Every year, more than 200,000 minors under the age of 15 are treated for playground injuries in emergency rooms across the United States, according to the U.S. Centers for Disease Control and Prevention. Florida parents might be curious to hear the risk factors associated with playgrounds and the types of injuries children often suffer there.
Studies show that girls suffer 55 percent of the reported playground injuries and that children between the ages 5 and 9 are the most likely to suffer playground injuries warranting a visit to the emergency room. Studies also indicate that, when compared to all other types of equipment in public playgrounds, climbers account for the most injuries. However, at home playgrounds, more injuries occur on swings than on any other piece of equipment.
Furthermore, the location of a park might also be a factor worth considering. According to a 1999 New York City study, more playground hazards were reported in low-income communities than in high-income communities.

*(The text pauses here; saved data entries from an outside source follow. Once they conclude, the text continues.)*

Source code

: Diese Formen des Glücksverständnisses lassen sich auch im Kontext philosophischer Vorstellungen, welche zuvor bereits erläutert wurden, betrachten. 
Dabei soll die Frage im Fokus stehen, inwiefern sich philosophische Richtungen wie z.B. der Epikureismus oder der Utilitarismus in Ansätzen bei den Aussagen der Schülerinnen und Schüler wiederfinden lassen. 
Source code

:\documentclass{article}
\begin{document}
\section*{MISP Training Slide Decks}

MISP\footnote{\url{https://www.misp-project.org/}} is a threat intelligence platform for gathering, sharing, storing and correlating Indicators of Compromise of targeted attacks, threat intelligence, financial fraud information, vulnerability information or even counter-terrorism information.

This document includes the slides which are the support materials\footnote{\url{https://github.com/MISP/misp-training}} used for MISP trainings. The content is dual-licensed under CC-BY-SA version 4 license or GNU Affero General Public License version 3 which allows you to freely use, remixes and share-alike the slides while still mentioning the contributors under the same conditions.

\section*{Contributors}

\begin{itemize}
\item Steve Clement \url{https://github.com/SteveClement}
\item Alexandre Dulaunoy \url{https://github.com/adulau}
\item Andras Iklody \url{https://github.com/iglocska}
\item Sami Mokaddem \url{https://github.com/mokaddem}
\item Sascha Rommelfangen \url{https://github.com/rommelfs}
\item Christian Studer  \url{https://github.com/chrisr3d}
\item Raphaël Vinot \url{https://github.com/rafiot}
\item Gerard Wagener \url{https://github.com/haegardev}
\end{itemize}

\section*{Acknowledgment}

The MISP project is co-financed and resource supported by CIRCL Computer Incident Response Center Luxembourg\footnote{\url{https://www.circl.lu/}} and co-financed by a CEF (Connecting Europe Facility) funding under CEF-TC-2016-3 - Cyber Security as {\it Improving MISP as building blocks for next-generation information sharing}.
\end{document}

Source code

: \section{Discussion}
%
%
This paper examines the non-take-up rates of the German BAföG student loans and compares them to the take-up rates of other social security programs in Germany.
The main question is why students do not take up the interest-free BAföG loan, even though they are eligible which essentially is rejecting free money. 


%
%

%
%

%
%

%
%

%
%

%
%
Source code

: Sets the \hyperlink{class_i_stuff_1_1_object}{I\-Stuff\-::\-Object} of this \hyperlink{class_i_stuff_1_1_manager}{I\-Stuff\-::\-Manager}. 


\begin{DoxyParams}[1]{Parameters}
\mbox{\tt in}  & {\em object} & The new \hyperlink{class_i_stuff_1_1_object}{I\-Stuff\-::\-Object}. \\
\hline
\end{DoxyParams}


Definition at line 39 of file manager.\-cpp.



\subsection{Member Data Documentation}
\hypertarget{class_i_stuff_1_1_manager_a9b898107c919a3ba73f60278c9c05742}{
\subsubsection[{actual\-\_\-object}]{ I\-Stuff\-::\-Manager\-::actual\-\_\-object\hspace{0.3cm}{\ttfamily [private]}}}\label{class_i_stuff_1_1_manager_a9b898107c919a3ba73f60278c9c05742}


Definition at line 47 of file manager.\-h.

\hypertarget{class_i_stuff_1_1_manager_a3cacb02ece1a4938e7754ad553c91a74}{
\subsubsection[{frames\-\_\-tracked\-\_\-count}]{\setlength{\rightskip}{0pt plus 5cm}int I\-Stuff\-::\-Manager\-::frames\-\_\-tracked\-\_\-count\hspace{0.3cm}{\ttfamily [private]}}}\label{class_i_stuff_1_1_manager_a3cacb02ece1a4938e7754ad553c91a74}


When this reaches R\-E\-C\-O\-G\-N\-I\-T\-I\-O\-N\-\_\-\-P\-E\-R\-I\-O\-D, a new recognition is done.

Among the children injured on playgrounds, about 45 percent suffer concussions, dislocations, fractures, amputations and internal injuries, reportedly. From 1990 to 2000, 147 kids under the age of 15 died from playground injuries, 31 died from falls and 82 died from asphyxiation, studies show. Among these deaths, 70 percent happened on playgrounds at home.
When children are injured on a public playground or at a daycare, their parents might speak with an attorney to ascertain whether premises liability may be a factor. Civil action may be warranted if there is incontrovertible evidence that faulty equipment or poor maintenance contributed to the playground injury. In this way, parents may recover the economic losses they suffered in association with their child’s treatment.